Article and photo by Bill Vance

Although Lagonda was a grand old name in English motoring, it was also one with an international pedigree. The company was started by transplanted American Wilber Gunn who moved to Britain in the 1890s hoping to become a professional singer. And much later Lagonda was saved for a period by Canadian George Minden of Toronto and American Peter Sprague who bought the wobbly remains in 1975. It was sold to Ford Motor Company in 1987, which sold it in 1997. A lot happened between Gunn and Ford.

A singing career didn’t materialize for Gunn, but he discovered a keen interest in the internal combustion engine, which led him to design a motorcycle by 1898. He sold several of them, and moved on to a three-wheeled vehicle with handlebar steering and passenger seat between the two front wheels. One of these Tricars captured a gold medal in the 1905 Auto Cycle Club reliability run.

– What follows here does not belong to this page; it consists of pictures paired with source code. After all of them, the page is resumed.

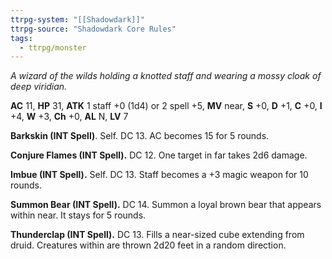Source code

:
```yaml
---
ttrpg-system: "[[Shadowdark]]"
ttrpg-source: "Shadowdark Core Rules"
tags:
  - ttrpg/monster
---
```


_A wizard of the wilds holding a knotted staff and wearing a mossy cloak of deep viridian._

**AC** 11, **HP** 31, **ATK** 1 staff +0 (1d4) or 2 spell +5, **MV** near, **S** +0, **D** +1, **C** +0, **I** +4, **W** +3, **Ch** +0, **AL** N, **LV** 7

**Barkskin (INT Spell)**. Self. DC 13. AC becomes 15 for 5 rounds. 

**Conjure Flames (INT Spell).** DC 12. One target in far takes 2d6 damage. 

**Imbue (INT Spell).** Self. DC 13. Staff becomes a +3 magic weapon for 10 rounds. 

**Summon Bear (INT Spell).** DC 14. Summon a loyal brown bear that appears within near. It stays for 5 rounds. 

**Thunderclap (INT Spell).** DC 13. Fills a near-sized cube extending from druid. Creatures within are thrown 2d20 feet in a random direction.

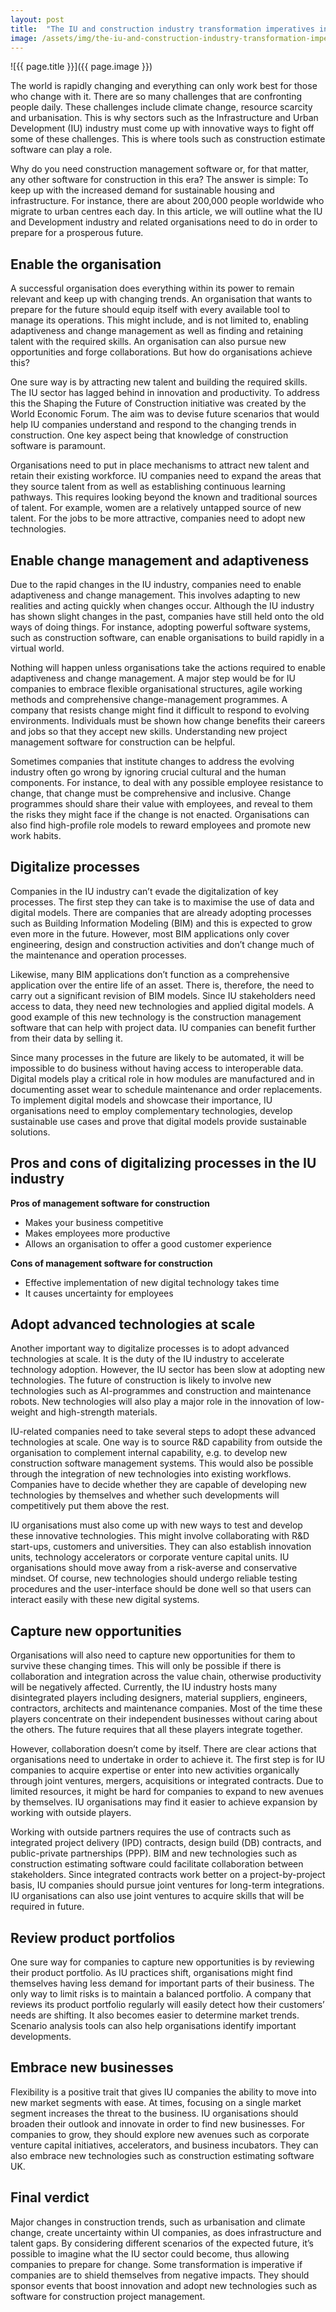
 ```yaml
---
layout: post
title:  "The IU and construction industry transformation imperatives in the near future"
image: /assets/img/the-iu-and-construction-industry-transformation-imperatives-in-the-near-future.jpg
---
```


![{{ page.title }}]({{ page.image }})

The world is rapidly changing and everything can only work best for those who change with it. There are so many challenges that are confronting people daily. These challenges include climate change, resource scarcity and urbanisation. This is why sectors such as the Infrastructure and Urban Development (IU) industry must come up with innovative ways to fight off some of these challenges. This is where tools such as construction estimate software can play a role.

Why do you need construction management software or, for that matter, any other software for construction in this era? The answer is simple: To keep up with the increased demand for sustainable housing and infrastructure. For instance, there are about 200,000 people worldwide who migrate to urban centres each day. In this article, we will outline what the IU and Development industry and related organisations need to do in order to prepare for a prosperous future.

## Enable the organisation
A successful organisation does everything within its power to remain relevant and keep up with changing trends. An organisation that wants to prepare for the future should equip itself with every available tool to manage its operations. This might include, and is not limited to, enabling adaptiveness and change management as well as finding and retaining talent with the required skills. An organisation can also pursue new opportunities and forge collaborations. But how do organisations achieve this?

One sure way is by attracting new talent and building the required skills. The IU sector has lagged behind in innovation and productivity. To address this the Shaping the Future of Construction initiative was created by the World Economic Forum. The aim was to devise future scenarios that would help IU companies understand and respond to the changing trends in construction. One key aspect being that knowledge of construction software is paramount.

Organisations need to put in place mechanisms to attract new talent and retain their existing workforce. IU companies need to expand the areas that they source talent from as well as establishing continuous learning pathways. This requires looking beyond the known and traditional sources of talent. For example, women are a relatively untapped source of new talent. For the jobs to be more attractive, companies need to adopt new technologies.

## Enable change management and adaptiveness
Due to the rapid changes in the IU industry, companies need to enable adaptiveness and change management. This involves adapting to new realities and acting quickly when changes occur. Although the IU industry has shown slight changes in the past, companies have still held onto the old ways of doing things. For instance, adopting powerful software systems, such as construction software, can enable organisations to build rapidly in a virtual world.

Nothing will happen unless organisations take the actions required to enable adaptiveness and change management. A major step would be for IU companies to embrace flexible organisational structures, agile working methods and comprehensive change-management programmes. A company that resists change might find it difficult to respond to evolving environments. Individuals must be shown how change benefits their careers and jobs so that they accept new skills. Understanding new project management software for construction can be helpful.

Sometimes companies that institute changes to address the evolving industry often go wrong by ignoring crucial cultural and the human components. For instance, to deal with any possible employee resistance to change, that change must be comprehensive and inclusive. Change programmes should share their value with employees, and reveal to them the risks they might face if the change is not enacted. Organisations can also find high-profile role models to reward employees and promote new work habits.

## Digitalize processes
Companies in the IU industry can’t evade the digitalization of key processes. The first step they can take is to maximise the use of data and digital models. There are companies that are already adopting processes such as Building Information Modeling (BIM) and this is expected to grow even more in the future. However, most BIM applications only cover engineering, design and construction activities and don’t change much of the maintenance and operation processes.

Likewise, many BIM applications don’t function as a comprehensive application over the entire life of an asset. There is, therefore, the need to carry out a significant revision of BIM models. Since IU stakeholders need access to data, they need new technologies and applied digital models. A good example of this new technology is the construction management software that can help with project data. IU companies can benefit further from their data by selling it.

Since many processes in the future are likely to be automated, it will be impossible to do business without having access to interoperable data. Digital models play a critical role in how modules are manufactured and in documenting asset wear to schedule maintenance and order replacements. To implement digital models and showcase their importance, IU organisations need to employ complementary technologies, develop sustainable use cases and prove that digital models provide sustainable solutions.

## Pros and cons of digitalizing processes in the IU industry
**Pros of management software for construction**

- Makes your business competitive
- Makes employees more productive
- Allows an organisation to offer a good customer experience

**Cons of management software for construction**

- Effective implementation of new digital technology takes time
- It causes uncertainty for employees

## Adopt advanced technologies at scale
Another important way to digitalize processes is to adopt advanced technologies at scale. It is the duty of the IU industry to accelerate technology adoption. However, the IU sector has been slow at adopting new technologies. The future of construction is likely to involve new technologies such as AI-programmes and construction and maintenance robots. New technologies will also play a major role in the innovation of low-weight and high-strength materials.

IU-related companies need to take several steps to adopt these advanced technologies at scale. One way is to source R&D capability from outside the organisation to complement internal capability, e.g. to develop new construction software management systems. This would also be possible through the integration of new technologies into existing workflows. Companies have to decide whether they are capable of developing new technologies by themselves and whether such developments will competitively put them above the rest.

IU organisations must also come up with new ways to test and develop these innovative technologies. This might involve collaborating with R&D start-ups, customers and universities. They can also establish innovation units, technology accelerators or corporate venture capital units. IU organisations should move away from a risk-averse and conservative mindset. Of course, new technologies should undergo reliable testing procedures and the user-interface should be done well so that users can interact easily with these new digital systems.

## Capture new opportunities
Organisations will also need to capture new opportunities for them to survive these changing times. This will only be possible if there is collaboration and integration across the value chain, otherwise productivity will be negatively affected. Currently, the IU industry hosts many disintegrated players including designers, material suppliers, engineers, contractors, architects and maintenance companies. Most of the time these players concentrate on their independent businesses without caring about the others. The future requires that all these players integrate together.

However, collaboration doesn’t come by itself. There are clear actions that organisations need to undertake in order to achieve it. The first step is for IU companies to acquire expertise or enter into new activities organically through joint ventures, mergers, acquisitions or integrated contracts. Due to limited resources, it might be hard for companies to expand to new avenues by themselves. IU organisations may find it easier to achieve expansion by working with outside players.

Working with outside partners requires the use of contracts such as integrated project delivery (IPD) contracts, design build (DB) contracts, and public-private partnerships (PPP). BIM and new technologies such as construction estimating software could facilitate collaboration between stakeholders. Since integrated contracts work better on a project-by-project basis, IU companies should pursue joint ventures for long-term integrations. IU organisations can also use joint ventures to acquire skills that will be required in future.

## Review product portfolios
One sure way for companies to capture new opportunities is by reviewing their product portfolio. As IU practices shift, organisations might find themselves having less demand for important parts of their business. The only way to limit risks is to maintain a balanced portfolio. A company that reviews its product portfolio regularly will easily detect how their customers’ needs are shifting. It also becomes easier to determine market trends. Scenario analysis tools can also help organisations identify important developments.

## Embrace new businesses
Flexibility is a positive trait that gives IU companies the ability to move into new market segments with ease. At times, focusing on a single market segment increases the threat to the business. IU organisations should broaden their outlook and innovate in order to find new businesses. For companies to grow, they should explore new avenues such as corporate venture capital initiatives, accelerators, and business incubators. They can also embrace new technologies such as construction estimating software UK.

## Final verdict
Major changes in construction trends, such as urbanisation and climate change, create uncertainty within UI companies, as does infrastructure and talent gaps. By considering different scenarios of the expected future, it’s possible to imagine what the IU sector could become, thus allowing companies to prepare for change. Some transformation is imperative if companies are to shield themselves from negative impacts. They should sponsor events that boost innovation and adopt new technologies such as software for construction project management.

In 1907, Gunn abandoned three wheelers and formed Lagonda Motor Co., to build “proper” four-wheelers in a building in the garden of his Staines, Middlesex home. The Lagonda name came from a river in Springfield, Ohio, Gunn’s home town.

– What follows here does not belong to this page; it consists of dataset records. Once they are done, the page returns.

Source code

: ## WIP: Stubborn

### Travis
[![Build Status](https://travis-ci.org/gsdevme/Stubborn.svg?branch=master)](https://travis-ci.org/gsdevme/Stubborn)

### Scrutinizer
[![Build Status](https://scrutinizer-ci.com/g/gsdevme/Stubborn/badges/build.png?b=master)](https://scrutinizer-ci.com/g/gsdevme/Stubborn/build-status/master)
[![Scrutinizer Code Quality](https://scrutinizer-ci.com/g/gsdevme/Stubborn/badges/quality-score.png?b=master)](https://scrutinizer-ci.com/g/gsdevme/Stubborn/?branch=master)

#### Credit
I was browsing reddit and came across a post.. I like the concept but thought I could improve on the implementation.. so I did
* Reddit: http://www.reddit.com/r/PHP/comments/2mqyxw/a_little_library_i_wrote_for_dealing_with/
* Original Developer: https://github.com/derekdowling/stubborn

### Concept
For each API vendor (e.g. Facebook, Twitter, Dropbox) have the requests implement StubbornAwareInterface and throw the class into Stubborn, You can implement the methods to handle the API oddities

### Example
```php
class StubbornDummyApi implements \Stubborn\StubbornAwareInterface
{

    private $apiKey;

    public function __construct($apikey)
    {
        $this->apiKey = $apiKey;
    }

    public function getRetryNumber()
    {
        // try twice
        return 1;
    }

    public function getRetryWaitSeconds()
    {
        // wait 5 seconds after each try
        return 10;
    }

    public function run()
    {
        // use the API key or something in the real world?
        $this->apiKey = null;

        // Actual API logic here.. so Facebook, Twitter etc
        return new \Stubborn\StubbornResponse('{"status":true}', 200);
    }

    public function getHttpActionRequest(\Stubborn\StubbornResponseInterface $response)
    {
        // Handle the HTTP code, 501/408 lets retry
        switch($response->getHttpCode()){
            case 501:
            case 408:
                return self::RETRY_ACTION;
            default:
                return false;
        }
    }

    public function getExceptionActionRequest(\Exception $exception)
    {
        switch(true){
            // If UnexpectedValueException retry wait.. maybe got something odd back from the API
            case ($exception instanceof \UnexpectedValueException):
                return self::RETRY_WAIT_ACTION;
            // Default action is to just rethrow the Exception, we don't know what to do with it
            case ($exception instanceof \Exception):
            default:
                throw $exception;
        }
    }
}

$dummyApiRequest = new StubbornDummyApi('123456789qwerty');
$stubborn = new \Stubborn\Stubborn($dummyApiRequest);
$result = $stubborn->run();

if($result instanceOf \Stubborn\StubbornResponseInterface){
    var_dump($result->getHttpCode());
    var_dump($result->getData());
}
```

Lagonda four-cylinder cars soon distinguished themselves by winning more gold medals. They developed a variety of four and six-cylinder models, one of note being the 1913 20 Horsepower, competing with low priced models like Morris, Ford, Hillman and Singer. Its 1.1-litre four had overhead inlet valves and side-valve exhausts, called an F-head design. In a form of unit construction, the sheet steel body was attached directly to the frame.

In the 1920s, Lagonda left the low-priced field to build the luxury and higher performance, sporty cars for which it became best known. The Two Litre four arrived in 1926 with overhead valves operated by two camshafts high in the block, a design also used by Riley and Lea Francis. Supercharging was tried but didn’t work out. A better idea was adding two cylinders to create the 1926 Two Litre six.

Lagonda models proliferated to where it was straining the little factory that had grown like Toppsy in Mr. Gunn’s garden. One of the most notable was the M45 which appeared in 1933, a large car that aspired to the Bentley class. Its 3.0-litre, 92-horsepower six could push it beyond 145 km/h (90 mph). A year later, it was joined by the M45R (Rapide), with a stronger crankshaft and higher compression and capable of 161 km/h (100 mph). Also added was the Rapier, a smart, good handling smaller model powered by a double overhead cam 1.1-litre four. Lagondas now stretched to both ends of the automotive spectrum.